Im Jahr 1990 erschien Kasers Buch „Südosteuropäische Geschichte und Geschichtswissenschaft“. Dessen Lektüre wurde für mich der Auftakt im grundlegenden Umbruch meiner Vorstellungen, was der Begriff „Balkan“ bezeichnet und bedeutet. Kaser profilierte sich in den Jahrzehnten danach als jemand von enormem Wissen über diesen Teil Europas.

Von links: Kuratorin Mirjana Peitler-Selakov, Generalkonsulin Sonja Asanovic-Todorovic & Historiker Karl Kaser bei Mayr*s
Von links: Kuratorin Mirjana Peitler-Selakov, Generalkonsulin Sonja Asanovic-Todorovic & Historiker Karl Kaser bei Mayr*s
Bild 'karl_kaser'

Damit fand ich auch eine Basis, den Großen Krieg und seine Konsequenzen besser zu verstehen, die Grenzziehungen und deren Wirkung zu beachten. Es hat ferner meinen Blick auf den Untergang Jugoslawiens akzentuiert und einen speziellen Wissensdurst entfacht, der bis heute wirkt.

Ich erinnere mich gerade nicht an die Quelle der anregenden Feststellungen, auf dem Balkan gebe es für den vorhandenen Raum einfach zu viel Geschichte.
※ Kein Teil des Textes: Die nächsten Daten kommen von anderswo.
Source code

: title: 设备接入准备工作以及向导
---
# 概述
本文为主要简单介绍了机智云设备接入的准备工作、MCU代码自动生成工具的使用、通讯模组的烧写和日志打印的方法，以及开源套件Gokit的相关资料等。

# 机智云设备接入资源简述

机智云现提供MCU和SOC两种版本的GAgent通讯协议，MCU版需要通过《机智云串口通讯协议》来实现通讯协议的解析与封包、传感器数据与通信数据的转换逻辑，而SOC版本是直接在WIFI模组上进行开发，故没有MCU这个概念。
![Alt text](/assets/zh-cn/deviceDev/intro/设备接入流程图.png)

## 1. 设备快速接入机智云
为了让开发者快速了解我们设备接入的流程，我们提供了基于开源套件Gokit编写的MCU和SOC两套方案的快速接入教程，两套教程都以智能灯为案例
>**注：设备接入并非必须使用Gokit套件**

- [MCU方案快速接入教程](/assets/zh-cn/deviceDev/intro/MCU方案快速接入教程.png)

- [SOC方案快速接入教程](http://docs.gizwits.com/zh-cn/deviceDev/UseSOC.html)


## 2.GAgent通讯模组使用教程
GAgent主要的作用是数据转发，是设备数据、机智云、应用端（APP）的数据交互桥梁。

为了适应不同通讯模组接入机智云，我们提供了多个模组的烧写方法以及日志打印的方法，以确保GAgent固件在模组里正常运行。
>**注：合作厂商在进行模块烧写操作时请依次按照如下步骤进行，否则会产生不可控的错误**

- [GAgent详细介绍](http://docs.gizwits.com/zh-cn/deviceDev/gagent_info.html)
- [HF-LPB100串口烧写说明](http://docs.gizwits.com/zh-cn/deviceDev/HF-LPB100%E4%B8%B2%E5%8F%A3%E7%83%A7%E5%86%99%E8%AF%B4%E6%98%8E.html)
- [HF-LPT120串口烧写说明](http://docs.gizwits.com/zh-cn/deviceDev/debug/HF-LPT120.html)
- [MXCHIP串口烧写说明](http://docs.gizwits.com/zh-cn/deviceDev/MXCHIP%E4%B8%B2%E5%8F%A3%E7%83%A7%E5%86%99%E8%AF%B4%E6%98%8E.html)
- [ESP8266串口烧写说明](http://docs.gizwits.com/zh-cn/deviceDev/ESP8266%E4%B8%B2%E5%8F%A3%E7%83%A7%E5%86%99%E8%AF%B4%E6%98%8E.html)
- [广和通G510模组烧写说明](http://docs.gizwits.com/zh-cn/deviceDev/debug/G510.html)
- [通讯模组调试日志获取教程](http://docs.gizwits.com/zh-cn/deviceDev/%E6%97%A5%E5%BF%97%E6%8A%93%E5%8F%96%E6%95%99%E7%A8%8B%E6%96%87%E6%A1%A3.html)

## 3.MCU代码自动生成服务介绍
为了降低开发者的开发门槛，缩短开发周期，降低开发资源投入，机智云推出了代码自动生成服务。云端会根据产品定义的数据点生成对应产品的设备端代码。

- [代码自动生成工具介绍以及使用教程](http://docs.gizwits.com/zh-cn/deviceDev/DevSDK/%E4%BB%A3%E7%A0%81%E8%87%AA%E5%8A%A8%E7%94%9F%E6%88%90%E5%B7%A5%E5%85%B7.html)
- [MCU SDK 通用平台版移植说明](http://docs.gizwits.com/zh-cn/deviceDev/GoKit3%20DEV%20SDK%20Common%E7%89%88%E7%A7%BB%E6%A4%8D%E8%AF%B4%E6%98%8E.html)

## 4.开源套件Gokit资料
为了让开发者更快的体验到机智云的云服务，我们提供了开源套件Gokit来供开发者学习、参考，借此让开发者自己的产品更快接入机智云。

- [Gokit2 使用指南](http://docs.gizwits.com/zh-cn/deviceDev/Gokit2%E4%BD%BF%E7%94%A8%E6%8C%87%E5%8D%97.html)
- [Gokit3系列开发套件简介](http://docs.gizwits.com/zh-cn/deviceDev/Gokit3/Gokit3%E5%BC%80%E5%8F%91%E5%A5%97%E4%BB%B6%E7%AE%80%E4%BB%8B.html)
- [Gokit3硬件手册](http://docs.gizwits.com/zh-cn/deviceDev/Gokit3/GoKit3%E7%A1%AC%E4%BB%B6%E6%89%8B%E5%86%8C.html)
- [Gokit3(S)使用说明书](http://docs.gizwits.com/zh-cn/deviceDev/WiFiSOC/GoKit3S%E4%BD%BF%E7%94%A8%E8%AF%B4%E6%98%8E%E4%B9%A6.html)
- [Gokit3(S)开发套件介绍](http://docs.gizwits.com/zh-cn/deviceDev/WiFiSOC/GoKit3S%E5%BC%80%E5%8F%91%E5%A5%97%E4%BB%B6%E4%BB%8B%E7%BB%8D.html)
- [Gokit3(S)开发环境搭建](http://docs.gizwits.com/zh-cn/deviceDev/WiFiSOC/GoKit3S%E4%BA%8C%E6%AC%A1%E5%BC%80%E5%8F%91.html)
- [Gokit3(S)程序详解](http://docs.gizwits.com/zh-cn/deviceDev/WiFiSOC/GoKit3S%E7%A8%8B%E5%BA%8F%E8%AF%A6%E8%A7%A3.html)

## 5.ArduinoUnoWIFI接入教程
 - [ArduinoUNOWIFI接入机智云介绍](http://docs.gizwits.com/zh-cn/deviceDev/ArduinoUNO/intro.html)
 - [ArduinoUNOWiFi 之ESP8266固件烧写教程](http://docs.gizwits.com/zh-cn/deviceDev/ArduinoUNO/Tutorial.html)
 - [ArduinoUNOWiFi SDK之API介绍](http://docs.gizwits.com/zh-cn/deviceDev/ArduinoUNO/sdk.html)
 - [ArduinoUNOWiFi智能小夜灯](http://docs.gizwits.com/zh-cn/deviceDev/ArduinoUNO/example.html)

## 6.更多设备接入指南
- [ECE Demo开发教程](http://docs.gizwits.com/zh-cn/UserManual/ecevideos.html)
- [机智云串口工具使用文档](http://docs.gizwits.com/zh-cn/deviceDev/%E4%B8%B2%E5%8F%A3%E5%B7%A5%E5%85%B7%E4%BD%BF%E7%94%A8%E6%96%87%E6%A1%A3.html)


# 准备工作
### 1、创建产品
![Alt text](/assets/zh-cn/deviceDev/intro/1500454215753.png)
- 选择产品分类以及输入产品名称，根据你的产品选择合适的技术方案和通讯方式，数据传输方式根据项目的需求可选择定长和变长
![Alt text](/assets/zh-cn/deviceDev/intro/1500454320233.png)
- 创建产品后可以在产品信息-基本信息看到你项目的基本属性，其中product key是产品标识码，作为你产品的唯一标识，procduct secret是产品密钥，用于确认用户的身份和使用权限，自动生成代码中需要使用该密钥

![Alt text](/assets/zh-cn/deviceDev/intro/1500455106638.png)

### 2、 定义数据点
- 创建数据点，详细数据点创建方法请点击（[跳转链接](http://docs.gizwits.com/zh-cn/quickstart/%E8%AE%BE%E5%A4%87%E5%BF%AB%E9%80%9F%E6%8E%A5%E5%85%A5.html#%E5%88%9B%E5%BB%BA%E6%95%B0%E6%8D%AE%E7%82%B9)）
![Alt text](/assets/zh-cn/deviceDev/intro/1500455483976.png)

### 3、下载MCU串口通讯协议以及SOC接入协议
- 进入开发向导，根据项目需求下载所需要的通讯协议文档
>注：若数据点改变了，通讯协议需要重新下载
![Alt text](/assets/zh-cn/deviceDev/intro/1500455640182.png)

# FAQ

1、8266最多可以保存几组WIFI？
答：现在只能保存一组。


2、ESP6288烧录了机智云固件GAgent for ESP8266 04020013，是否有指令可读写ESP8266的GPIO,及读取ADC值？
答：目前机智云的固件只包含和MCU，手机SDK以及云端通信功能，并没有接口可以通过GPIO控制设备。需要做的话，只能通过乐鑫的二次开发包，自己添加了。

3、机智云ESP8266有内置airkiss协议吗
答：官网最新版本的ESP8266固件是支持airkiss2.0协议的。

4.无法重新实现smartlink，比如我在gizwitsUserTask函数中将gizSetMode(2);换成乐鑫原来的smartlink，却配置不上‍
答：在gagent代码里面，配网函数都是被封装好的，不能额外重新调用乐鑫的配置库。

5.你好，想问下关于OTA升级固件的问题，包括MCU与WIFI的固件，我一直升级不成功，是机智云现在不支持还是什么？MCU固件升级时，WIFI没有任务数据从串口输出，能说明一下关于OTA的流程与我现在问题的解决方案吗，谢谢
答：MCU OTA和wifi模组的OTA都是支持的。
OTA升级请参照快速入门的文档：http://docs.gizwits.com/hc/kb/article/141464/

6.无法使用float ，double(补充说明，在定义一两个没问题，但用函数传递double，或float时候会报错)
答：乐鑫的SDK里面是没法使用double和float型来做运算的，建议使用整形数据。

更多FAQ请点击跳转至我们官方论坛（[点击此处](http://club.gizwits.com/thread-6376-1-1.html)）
Ich hab das auf meinen Reisen und Begegnungen bestätigt gefunden. Für mich ist der Balkan ohne Zweifel eine Wiege Europas, so gewichtig wie Spaniens al-Andalus. Ich erzähle das derart ausführlich, weil ich mit Mayr und Siegl am 5. April 2022 vereinbart hatte, daß wir diese Auftakt-Tour im Dreiländereck gemeinsam machen, um in der Befassung mit dem Thema Wegmarken einen nächsten Abschnitt zu eröffnen.

Berühungspunkte#

Unsere Ausfahrt hatten wir für den 13. April festgelegt. Am Tag davor erreichte mich die Nachricht: Karl Kaser ist am 11. April im Alter von 68 Jahren in Piran verstorben. Eine Bruchstelle. Die Gespräche mit Kaser und die Lektüre seiner weiteren Bücher waren für mich grundlegende Impulse, um meine Ansichten von Südosteuropa zu verfeinern, zumal meine Familiengeschichte damit auch eng verwoben ist.
Luigi Siegl (links) und Richard Mayr
Luigi Siegl (links) und Richard Mayr

Dazu kommt eine kuriose Schnittstelle mit Richard Mayr. Für Mittwoch, den 14. Mai 2008, war zu notieren gewesen: Der offizielle Gleisdorfer Auftakt des Kunstprojektes „next code: exit“, ein aktueller Beitrag zum Festival „steirischer herbst“ 2008.

Für jenen Auftakt hatte ich eine erfreuliche Zusage: „Balkan heute“, ein Vortrag von Prof. Dr. Karl Kaser (Abteilung für Südosteuropäische Geschichte, Karl-Franzens-Universität Graz). Das fand in den Geschäftsräumen eines von Mayrs Gleisdorfer Betrieben statt: „Mayr’s Tee & Design“. Dazu der spezielle Akzent: Einleitung durch die Generalkonsulin Serbiens, Mag. Sonja Asanovic-Todorovic. So mag für Sie nachvollziehbar sein, wie merkwürdig ich es finden mußte, daß diese Ereignisse – Kasers Tod und unsere Ausfahrt – in diesem kleinen Zeitfenster zusammenkommen, da wir von einem Grenzstein aus den Tagen der Maria Theresia ausgingen, um die Fahrt nahe Bonisdorf bei jenem Grenzstein abzuschließen, der ausdrücklich an den 10. September 1919 und den Friedensvertrag von Saint Germain erinnert.

Unterwegs hatten wir auch beim Zöllnerkreuz und bei der St. Emmerichskirche vorbeigeschaut. Dort sind Stacheldrahtstücke und eine Kombizange vom Durchtrennen des Eisernen Vorhangs aufbewahrt.

So haben wir also an jenem Tag einige Grenzen überschritten, um zurückzukehren, während Karl Kaser seine letzte Grenze überquert hat. Vielleicht war ihm dabei, wie es den Menschen im antiken Noricum vertraut gewesen ist, auf dieser Reise Ikarus als Seelenbegleiter zur Seite gewesen.